■ **Work to be completed**: Could the records be returned exactly, with the pictures left out?

[Dataset entries]
-*-*-

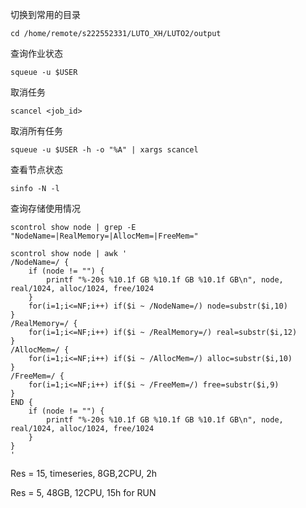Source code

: 切换到常用的目录
```
cd /home/remote/s222552331/LUTO_XH/LUTO2/output
```
查询作业状态
```
squeue -u $USER
```
取消任务
```
scancel <job_id>
```
取消所有任务
```
squeue -u $USER -h -o "%A" | xargs scancel
```
查看节点状态
```
sinfo -N -l
```
查询存储使用情况
```
scontrol show node | grep -E "NodeName=|RealMemory=|AllocMem=|FreeMem="
```
```angular2html
scontrol show node | awk '
/NodeName=/ {
    if (node != "") {
        printf "%-20s %10.1f GB %10.1f GB %10.1f GB\n", node, real/1024, alloc/1024, free/1024
    }
    for(i=1;i<=NF;i++) if($i ~ /NodeName=/) node=substr($i,10)
}
/RealMemory=/ {
    for(i=1;i<=NF;i++) if($i ~ /RealMemory=/) real=substr($i,12)
}
/AllocMem=/ {
    for(i=1;i<=NF;i++) if($i ~ /AllocMem=/) alloc=substr($i,10)
}
/FreeMem=/ {
    for(i=1;i<=NF;i++) if($i ~ /FreeMem=/) free=substr($i,9)
}
END {
    if (node != "") {
        printf "%-20s %10.1f GB %10.1f GB %10.1f GB\n", node, real/1024, alloc/1024, free/1024
    }
}
'
```


Res = 15, timeseries, 8GB,2CPU, 2h

Res = 5, 48GB, 12CPU, 15h for RUN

-*-*-

■ **Result for this exercise**:
Source code

: 切换到常用的目录
```
cd /home/remote/s222552331/LUTO_XH/LUTO2/output
```
查询作业状态
```
squeue -u $USER
```
取消任务
```
scancel <job_id>
```
取消所有任务
```
squeue -u $USER -h -o "%A" | xargs scancel
```
查看节点状态
```
sinfo -N -l
```
查询存储使用情况
```
scontrol show node | grep -E "NodeName=|RealMemory=|AllocMem=|FreeMem="
```
```angular2html
scontrol show node | awk '
/NodeName=/ {
    if (node != "") {
        printf "%-20s %10.1f GB %10.1f GB %10.1f GB\n", node, real/1024, alloc/1024, free/1024
    }
    for(i=1;i<=NF;i++) if($i ~ /NodeName=/) node=substr($i,10)
}
/RealMemory=/ {
    for(i=1;i<=NF;i++) if($i ~ /RealMemory=/) real=substr($i,12)
}
/AllocMem=/ {
    for(i=1;i<=NF;i++) if($i ~ /AllocMem=/) alloc=substr($i,10)
}
/FreeMem=/ {
    for(i=1;i<=NF;i++) if($i ~ /FreeMem=/) free=substr($i,9)
}
END {
    if (node != "") {
        printf "%-20s %10.1f GB %10.1f GB %10.1f GB\n", node, real/1024, alloc/1024, free/1024
    }
}
'
```


Res = 15, timeseries, 8GB,2CPU, 2h

Res = 5, 48GB, 12CPU, 15h for RUN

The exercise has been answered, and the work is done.